On February 25th the Lady told Bernadette to drink the water of a spring that flowed under her rock. As there seemed to be no spring, Bernadette dug in the ground. Nothing happened, but a day or so afterwards the water started to flow. Bernadette drank it and washed in it and others did the same and the water acquired a reputation for healing properties. The spring is still flowing at the rate of 32,000 gallons a day, but analysis of the water has found nothing remarkable about it.

On February 27th and March 2nd the Lady told Bernadette that the priests should be told to build a chapel at the site and have people come there in processions. Word of what was going on reached the French newspapers and the crowds acompanying Bernadette to the grotto swelled to thousands and had to be controlled by the police.

On the feast of the Annunciation of the Virgin Mary on March 25th, the Lady at last proclaimed her identity. Speaking to Bernadette in the local Lourdes patois, she said ‘I am the Immaculate Conception’. The doctrine of the Immaculate Conception had been proclaimed only a few years before, in 1854. Bernadette saw her last apparition on July 16th, the feast of Our Lady of Mount Carmel.

Bernadette was rigorously cross-examined by the local police, but stuck to her story. The authorities were sceptical and in 1858 the town mayor had the grotto and the spring barricaded off, allegedly on grounds of hygiene. In 1862, however, after a thorough enquiry by a Church commission, the local bishop decided that the visions were genuine and approved the cult of Our Lady of Lourdes. A church was started the same year. Bernadette spent much of the rest of her life in the convent of the Sisters of Charity at Lourdes, where she died in 1879 at the age of thirty-five. She was beatified in 1925 and canonized in 1933.
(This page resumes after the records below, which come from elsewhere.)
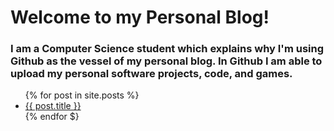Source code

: # **Welcome to my Personal Blog!**

### I am a Computer Science student which explains why I'm using Github as the vessel of my personal blog. In Github I am able to upload my personal software projects, code, and games.

<ul>
	{% for post in site.posts %}
		<li>
			<a href="{{ post.url }}">{{ post.title }}</a>
		</li>
	{% endfor $}
</ul>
Pilgrims began flocking to Lourdes from all over France and 100,000 people attended the consecration of the church in 1876. The town was to become one of the Christian world’s most celebrated pilgrimage centres and the numbers increased to such a degree that a second church was begun in 1883. The centenary year of 1958 brought six million pilgrims to Lourdes and the usual annual figure is said to be five million. Many of them are sick and hoping to be healed. The first cure was reported in 1858 and in 1861 a commission of enquiry pronounced fifteen of a hundred reported cures to be miraculous.

Bernadette’s body was exhumed in 1909 and was found ‘incorrupt’. Reburied in a new casket, she was exhumed again in 1919 and the body was still well preserved, though the face was slightly discloured. She was exhumed yet again in 1925 and reburied in the Chapel of St Bernadette in the Sisters of Charity convent which is visited by huge numbers of pilgrims.